> **Entries supplied**
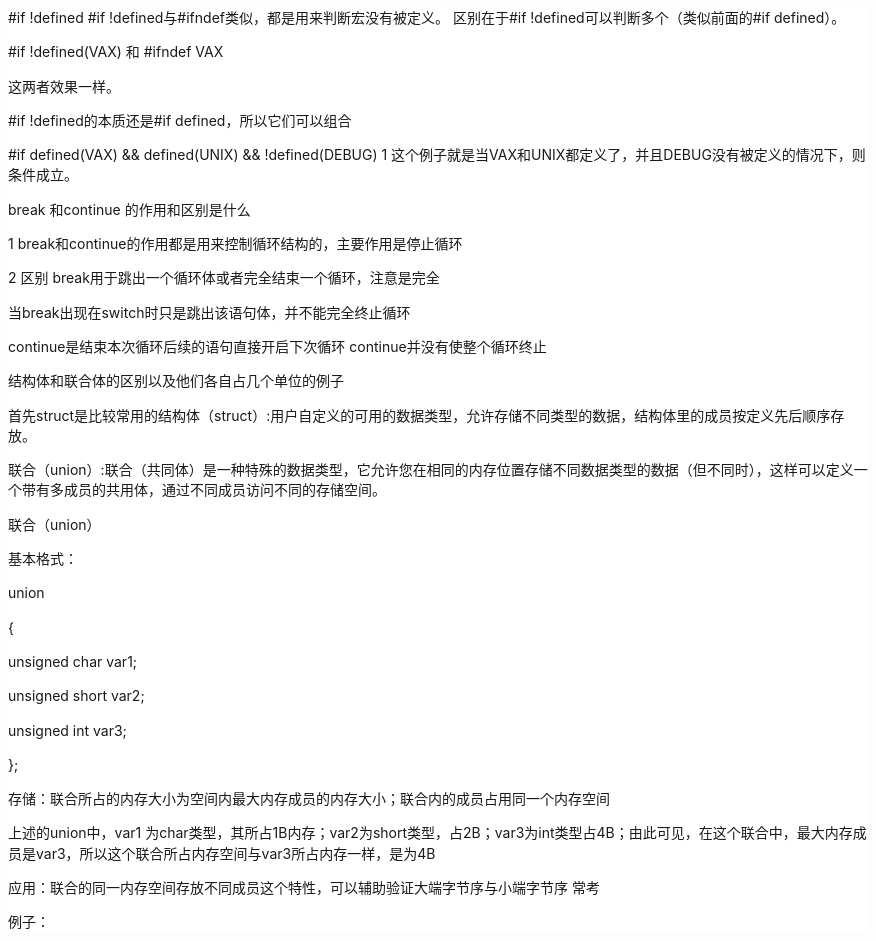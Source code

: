 #if !defined
#if !defined与#ifndef类似，都是用来判断宏没有被定义。
区别在于#if !defined可以判断多个（类似前面的#if defined）。

#if !defined(VAX)
和
#ifndef VAX

这两者效果一样。

#if !defined的本质还是#if defined，所以它们可以组合

#if defined(VAX) && defined(UNIX) && !defined(DEBUG) 
1
这个例子就是当VAX和UNIX都定义了，并且DEBUG没有被定义的情况下，则条件成立。





break 和continue 的作用和区别是什么

1 break和continue的作用都是用来控制循环结构的，主要作用是停止循环

2 区别
break用于跳出一个循环体或者完全结束一个循环，注意是完全

当break出现在switch时只是跳出该语句体，并不能完全终止循环

continue是结束本次循环后续的语句直接开启下次循环
continue并没有使整个循环终止


结构体和联合体的区别以及他们各自占几个单位的例子

首先struct是比较常用的结构体（struct）:用户自定义的可用的数据类型，允许存储不同类型的数据，结构体里的成员按定义先后顺序存放。


联合（union）:联合（共同体）是一种特殊的数据类型，它允许您在相同的内存位置存储不同数据类型的数据（但不同时），这样可以定义一个带有多成员的共用体，通过不同成员访问不同的存储空间。

联合（union）

基本格式：

union

{

unsigned char      var1;

unsigned short     var2;

unsigned int       var3;

};

存储：联合所占的内存大小为空间内最大内存成员的内存大小；联合内的成员占用同一个内存空间

 上述的union中，var1 为char类型，其所占1B内存；var2为short类型，占2B；var3为int类型占4B；由此可见，在这个联合中，最大内存成员是var3，所以这个联合所占内存空间与var3所占内存一样，是为4B


应用：联合的同一内存空间存放不同成员这个特性，可以辅助验证大端字节序与小端字节序  常考

例子：
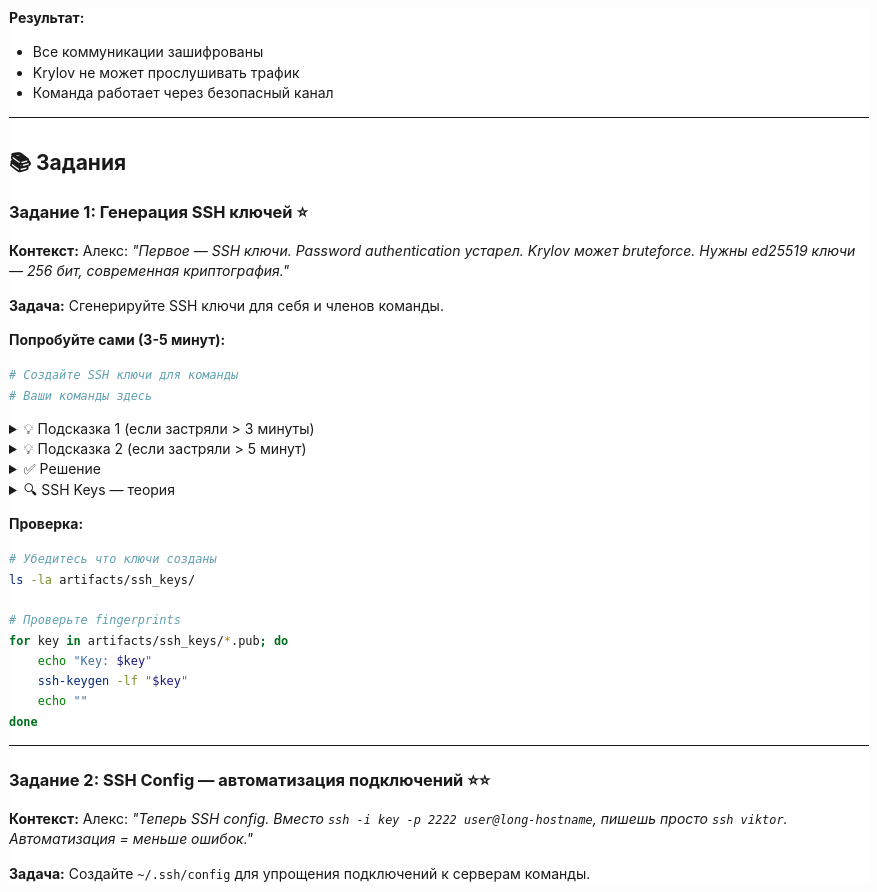 **Результат:**
- Все коммуникации зашифрованы
- Krylov не может прослушивать трафик
- Команда работает через безопасный канал

---

## 📚 Задания

### Задание 1: Генерация SSH ключей ⭐

**Контекст:**
Алекс: *"Первое — SSH ключи. Password authentication устарел. Krylov может bruteforce. Нужны ed25519 ключи — 256 бит, современная криптография."*

**Задача:**
Сгенерируйте SSH ключи для себя и членов команды.

**Попробуйте сами (3-5 минут):**

```bash
# Создайте SSH ключи для команды
# Ваши команды здесь
```

<details><summary>💡 Подсказка 1 (если застряли > 3 минуты)</summary></details>

<details><summary>💡 Подсказка 2 (если застряли > 5 минут)</summary></details>

<details><summary>✅ Решение</summary></details>

<details><summary>🔍 SSH Keys — теория</summary></details>

**Проверка:**
```bash
# Убедитесь что ключи созданы
ls -la artifacts/ssh_keys/

# Проверьте fingerprints
for key in artifacts/ssh_keys/*.pub; do
    echo "Key: $key"
    ssh-keygen -lf "$key"
    echo ""
done
```

---

### Задание 2: SSH Config — автоматизация подключений ⭐⭐

**Контекст:**
Алекс: *"Теперь SSH config. Вместо `ssh -i key -p 2222 user@long-hostname`, пишешь просто `ssh viktor`. Автоматизация = меньше ошибок."*

**Задача:**
Создайте `~/.ssh/config` для упрощения подключений к серверам команды.

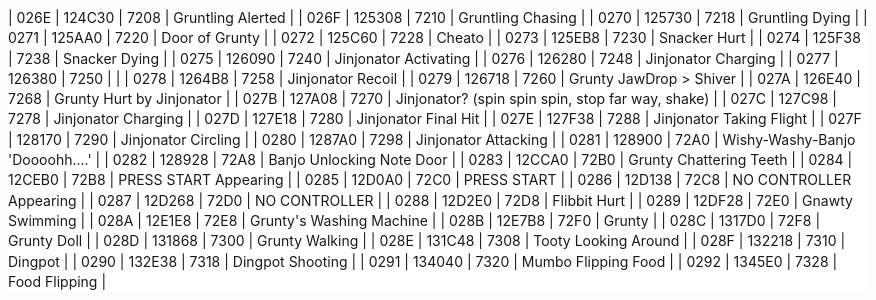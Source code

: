 | 026E | 124C30 | 7208 | Gruntling Alerted |
| 026F | 125308 | 7210 | Gruntling Chasing |
| 0270 | 125730 | 7218 | Gruntling Dying |
| 0271 | 125AA0 | 7220 | Door of Grunty |
| 0272 | 125C60 | 7228 | Cheato |
| 0273 | 125EB8 | 7230 | Snacker Hurt |
| 0274 | 125F38 | 7238 | Snacker Dying |
| 0275 | 126090 | 7240 | Jinjonator Activating |
| 0276 | 126280 | 7248 | Jinjonator Charging |
| 0277 | 126380 | 7250 |  |
| 0278 | 1264B8 | 7258 | Jinjonator Recoil |
| 0279 | 126718 | 7260 | Grunty JawDrop > Shiver |
| 027A | 126E40 | 7268 | Grunty Hurt by Jinjonator |
| 027B | 127A08 | 7270 | Jinjonator? (spin spin spin, stop far way, shake) |
| 027C | 127C98 | 7278 | Jinjonator Charging |
| 027D | 127E18 | 7280 | Jinjonator Final Hit |
| 027E | 127F38 | 7288 | Jinjonator Taking Flight |
| 027F | 128170 | 7290 | Jinjonator Circling |
| 0280 | 1287A0 | 7298 | Jinjonator Attacking |
| 0281 | 128900 | 72A0 | Wishy-Washy-Banjo 'Doooohh....' |
| 0282 | 128928 | 72A8 | Banjo Unlocking Note Door |
| 0283 | 12CCA0 | 72B0 | Grunty Chattering Teeth |
| 0284 | 12CEB0 | 72B8 | PRESS START Appearing |
| 0285 | 12D0A0 | 72C0 | PRESS START |
| 0286 | 12D138 | 72C8 | NO CONTROLLER Appearing |
| 0287 | 12D268 | 72D0 | NO CONTROLLER |
| 0288 | 12D2E0 | 72D8 | Flibbit Hurt |
| 0289 | 12DF28 | 72E0 | Gnawty Swimming |
| 028A | 12E1E8 | 72E8 | Grunty's Washing Machine |
| 028B | 12E7B8 | 72F0 | Grunty |
| 028C | 1317D0 | 72F8 | Grunty Doll |
| 028D | 131868 | 7300 | Grunty Walking |
| 028E | 131C48 | 7308 | Tooty Looking Around |
| 028F | 132218 | 7310 | Dingpot |
| 0290 | 132E38 | 7318 | Dingpot Shooting |
| 0291 | 134040 | 7320 | Mumbo Flipping Food |
| 0292 | 1345E0 | 7328 | Food Flipping |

> **Work item**
Transcribe exactly, with no pictures, the lines running from the first line of the material through the line holding "break用于跳出一个循环体或者完全结束一个循环，注意是完全".

> **Reply to the task**
Source code

: #if !defined
#if !defined与#ifndef类似，都是用来判断宏没有被定义。
区别在于#if !defined可以判断多个（类似前面的#if defined）。

#if !defined(VAX)
和
#ifndef VAX

这两者效果一样。

#if !defined的本质还是#if defined，所以它们可以组合

#if defined(VAX) && defined(UNIX) && !defined(DEBUG) 
1
这个例子就是当VAX和UNIX都定义了，并且DEBUG没有被定义的情况下，则条件成立。





break 和continue 的作用和区别是什么

1 break和continue的作用都是用来控制循环结构的，主要作用是停止循环

2 区别
break用于跳出一个循环体或者完全结束一个循环，注意是完全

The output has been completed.